Did you have the same problem with the old radiators ?
Radiators distribute the heat, the room utilises and dissipates that heat. The higher the heat loss in the room the quicker the room will utilise that heat.
Pipework has a limit for the maximum amount of kWs it can carry. An 8mm pipe with a flow rate of 0.9 metres per second can carry approx 2250watts (or 2.25kW). Compare that to a 15mm pipe which at the same flow rate can carry up to 8.25kW or a 22mm pipe that can carry 18kW. What you have done is upgraded the radiators, but they still distribute the same amount of heat but it is dissipated amongst more panels. Whereas before you had 2.25kW distributed amongst say 4 panels, now you have 2,25kW distributed amongst 8 panels (assuming you upsized 4 single panel rads to double panel). Not only will the radiators heat more slowly, they will dissipate a lot less heat.
Bigger radiators have a larger surface area and with the same heat input will naturally run at a "lower temp" but they are still dissipating the same amount of heat. More radiators also increase the pressure (i.e. resistance) in the system so the pump must work harder to compensate.
Increasing the pump speed will help but it will only take you so far. The faster the pump runs the more corrosion it causes within the system due to friction against the pipework.

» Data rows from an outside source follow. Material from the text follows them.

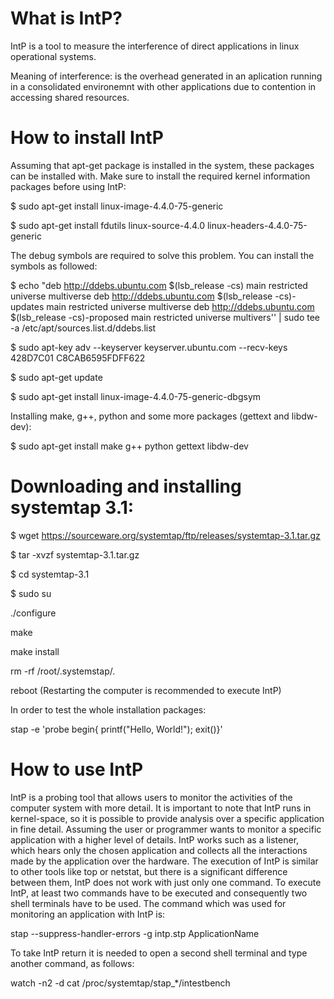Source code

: # What is IntP?

IntP is a tool to measure the interference of direct applications in linux operational systems.

Meaning of interference: is the overhead generated in an aplication running in a consolidated environemnt with other applications due to contention in accessing shared resources.

# How to install IntP

Assuming that apt-get package is installed in the system, these packages can be installed with. Make sure to install the required kernel information packages before using IntP:

$ sudo apt-get install linux-image-4.4.0-75-generic

$ sudo apt-get install fdutils linux-source-4.4.0 linux-headers-4.4.0-75-generic

The debug symbols are required to solve this problem. You can install the symbols as followed:

$ echo "deb http://ddebs.ubuntu.com \$(lsb\_release -cs) main restricted universe multiverse
deb http://ddebs.ubuntu.com \$(lsb\_release -cs)-updates main restricted universe multiverse
deb http://ddebs.ubuntu.com \$(lsb\_release -cs)-proposed main restricted universe multivers'' |  sudo tee -a /etc/apt/sources.list.d/ddebs.list

$ sudo apt-key adv --keyserver keyserver.ubuntu.com --recv-keys 428D7C01 C8CAB6595FDFF622

$ sudo apt-get update

$ sudo apt-get install linux-image-4.4.0-75-generic-dbgsym

Installing make, g++, python and some more packages (gettext and libdw-dev):

$ sudo apt-get install make g++ python gettext libdw-dev


# Downloading and installing systemtap 3.1:

$ wget https://sourceware.org/systemtap/ftp/releases/systemtap-3.1.tar.gz

$ tar -xvzf systemtap-3.1.tar.gz

$ cd systemtap-3.1

$ sudo su

 ./configure

 make

 make install

 rm -rf /root/.systemstap/*.*

 reboot (Restarting the computer is recommended to execute IntP)


In order to test the whole installation packages:

 stap  -e 'probe begin{ printf("Hello, World!"); exit()}'


# How to use IntP


IntP is a probing tool that allows users to monitor the activities of the computer system with more detail. It is important to note that IntP runs in kernel-space, so it is possible to provide analysis over a specific application in fine detail. Assuming the user or programmer wants to monitor a specific application with a higher level of details. IntP works such as a listener, which hears only the chosen application and collects all the interactions made by the application over the hardware. The execution of IntP is similar to other tools like top or netstat, but there is a significant difference between them, IntP does not work with just only one command. To execute IntP, at least two commands have to be executed and consequently two shell terminals have to be used. The command which was used for monitoring an application with IntP is:


 stap --suppress-handler-errors -g intp.stp ApplicationName


To take IntP return it is needed to open a second shell terminal and type another command, as follows:


 watch -n2 -d cat /proc/systemtap/stap_*/intestbench
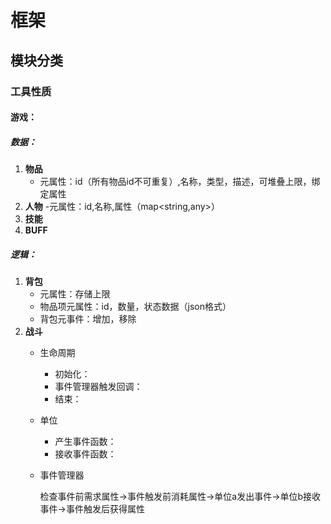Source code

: # 框架
## 模块分类
### 工具性质
#### 游戏：
##### 数据：
1. **物品**
    - 元属性：id（所有物品id不可重复）,名称，类型，描述，可堆叠上限，绑定属性
2. **人物**
    -元属性：id,名称,属性（map<string,any>）
3. **技能**
4. **BUFF**
##### 逻辑：
1. **背包**
    - 元属性：存储上限
    - 物品项元属性：id，数量，状态数据（json格式）
    - 背包元事件：增加，移除
2. **战斗**
    - 生命周期  
        * 初始化：  
        * 事件管理器触发回调：  
        * 结束：
    - 单位  
        * 产生事件函数：
        * 接收事件函数：
    - 事件管理器

        检查事件前需求属性->事件触发前消耗属性->单位a发出事件->单位b接收事件->事件触发后获得属性




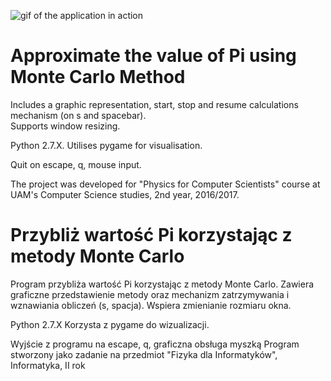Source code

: ![gif of the application in action](http://imgur.com/PEghmMt)
# Approximate the value of Pi using Monte Carlo Method 
Includes a graphic representation, start, stop and resume calculations mechanism (on s and spacebar).  
Supports window resizing.

Python 2.7.X.
Utilises pygame for visualisation.  

Quit on escape, q, mouse input.

The project was developed for "Physics for Computer Scientists" course at UAM's Computer Science studies, 2nd year, 2016/2017.

# Przybliż wartość Pi korzystając z metody Monte Carlo
Program przybliża wartość Pi korzystając z metody Monte Carlo.
Zawiera graficzne przedstawienie metody oraz mechanizm zatrzymywania i wznawiania obliczeń (s, spacja).
Wspiera zmienianie rozmiaru okna.

Python 2.7.X
Korzysta z pygame do wizualizacji.

Wyjście z programu na escape, q, graficzna obsługa myszką
Program stworzony jako zadanie na przedmiot "Fizyka dla Informatyków", Informatyka, II rok
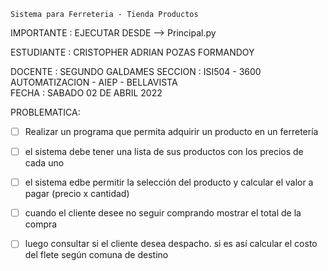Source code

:     Sistema para Ferreteria - Tienda Productos

   IMPORTANTE : EJECUTAR DESDE -->  Principal.py
   
   ESTUDIANTE : CRISTOPHER ADRIAN POZAS FORMANDOY
   
   DOCENTE    : SEGUNDO GALDAMES
   SECCION    : ISI504 - 3600 AUTOMATIZACION - AIEP - BELLAVISTA  
   FECHA      : SABADO 02 DE ABRIL 2022

PROBLEMATICA:

- [ ] Realizar un programa que permita adquirir un producto en un ferretería

- [ ] el sistema debe tener una lista de sus productos con los precios de cada uno

- [ ] el sistema edbe permitir la selección del producto y calcular el valor a pagar (precio x cantidad)

- [ ] cuando el cliente desee no seguir comprando mostrar el total de la compra

- [ ] luego consultar si el cliente desea despacho. si es así calcular el costo del flete según comuna de destino
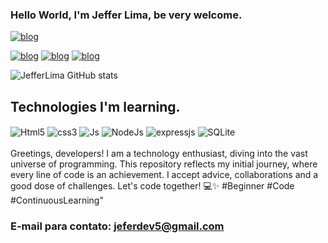### Hello World, I'm Jeffer Lima, be very welcome.
[![blog](https://img.shields.io/website-up-down-green-red/http/monip.org.svg)](https://jeffer.com)

[![blog](https://img.shields.io/badge/LinkedIn-0077B5?style=for-the-badge&logo=linkedin&logoColor=white)](https://www.linkedin.com/in/jefferson-lima-xxx/)
[![blog](https://img.shields.io/badge/WhatsApp-25D366?style=for-the-badge&logo=whatsapp&logoColor=white)](https://wa.me/qr/T2FMJALSAQN7J1)
[![blog](	https://img.shields.io/badge/Gmail-D14836?style=for-the-badge&logo=gmail&logoColor=white)]()

![JefferLima GitHub stats](https://github-readme-stats.vercel.app/api?username=JefferLima&show_icons=true&theme=tokyonight)

## Technologies I'm learning.

<div style= "display: inline_block"><br?>
  <img align= "center" alt="Html5" src= "https://img.shields.io/badge/HTML5-E34F26?style=for-the-badge&logo=html5&logoColor=white">
  <img align= "center" alt="css3" src= "https://img.shields.io/badge/CSS3-1572B6?style=for-the-badge&logo=css3&logoColor=white">
  <img align= "center" alt="Js" src= "https://img.shields.io/badge/JavaScript-323330?style=for-the-badge&logo=javascript&logoColor=F7DF1E">
  <img align= "center" alt="NodeJs" src= "https://img.shields.io/badge/Node.js-43853D?style=for-the-badge&logo=node.js&logoColor=white">
  <img align= "center" alt="expressjs" src="https://img.shields.io/badge/Express.js-404D59?style=for-the-badge">
  <img align= "center" alt="SQLite" src= "https://img.shields.io/badge/SQLite-07405E?style=for-the-badge&logo=sqlite&logoColor=white">
   
</div><br/>
Greetings, developers! I am a technology enthusiast, diving into the vast universe of programming. This repository reflects my initial journey, where every line of code is an achievement. I accept advice, collaborations and a good dose of challenges. Let's code together! 💻✨ #Beginner #Code #ContinuousLearning"

### E-mail para contato: jeferdev5@gmail.com
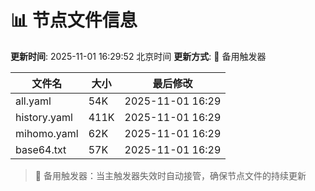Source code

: # 📊 节点文件信息

**更新时间**: 2025-11-01 16:29:52 北京时间
**更新方式**: 🔄 备用触发器

| 文件名 | 大小 | 最后修改 |
|--------|------|----------|
| all.yaml | 54K | 2025-11-01 16:29 |
| history.yaml | 411K | 2025-11-01 16:29 |
| mihomo.yaml | 62K | 2025-11-01 16:29 |
| base64.txt | 57K | 2025-11-01 16:29 |

> 🔄 备用触发器：当主触发器失效时自动接管，确保节点文件的持续更新
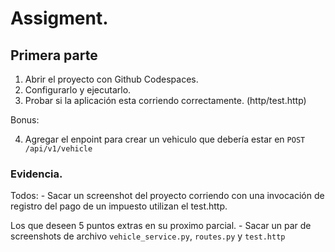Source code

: # Assigment.

## Primera parte

1. Abrir el proyecto con Github Codespaces.
2. Configurarlo y ejecutarlo.
3. Probar si la aplicación esta corriendo correctamente. (http/test.http)

Bonus:

4. Agregar el enpoint para crear un vehiculo que debería estar en `POST /api/v1/vehicle`

### Evidencia.

Todos:
    - Sacar un screenshot del proyecto corriendo con una invocación de registro del pago de un impuesto utilizan el test.http.

Los que deseen 5 puntos extras en su proximo parcial.
    - Sacar un par  de screenshots de archivo `vehicle_service.py`, `routes.py` y `test.http`



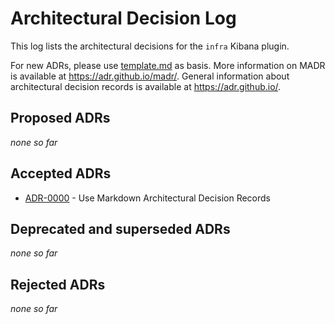 # Architectural Decision Log

This log lists the architectural decisions for the `infra` Kibana plugin.

For new ADRs, please use [template.md](template.md) as basis. More information
on MADR is available at <https://adr.github.io/madr/>. General information
about architectural decision records is available at <https://adr.github.io/>.

## Proposed ADRs

*none so far*

## Accepted ADRs

- [ADR-0000](0000-use-markdown-architectural-decision-records.md) - Use Markdown Architectural Decision Records

## Deprecated and superseded ADRs

*none so far*

## Rejected ADRs

*none so far*
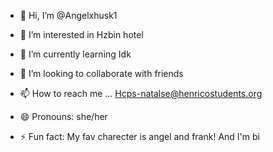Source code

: - 👋 Hi, I’m @Angelxhusk1
- 👀 I’m interested in Hzbin hotel
- 🌱 I’m currently learning Idk
- 💞️ I’m looking to collaborate with friends

- 📫 How to reach me ... Hcps-natalse@henricostudents.org
- 😄 Pronouns:  she/her
- ⚡ Fun fact: My fav charecter is angel and frank! And I'm bi

<!---
Angelxhusk1/Angelxhusk1 is a ✨ special ✨ repository because its `README.md` (this file) appears on your GitHub profile.
You can click the Preview link to take a look at your changes.
--->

The heating engineer should have done a heat loss calculation to identify how much heat you are losing in the property, the heat output of all the radiators, and then calculate whether the current pipework would be able to carry sufficient kWs to supply the rads, and if not, then appropriately up size the pipe where necessary.
If increasing pipesize is too much you can always increase insulation thereby reducing your heating needs.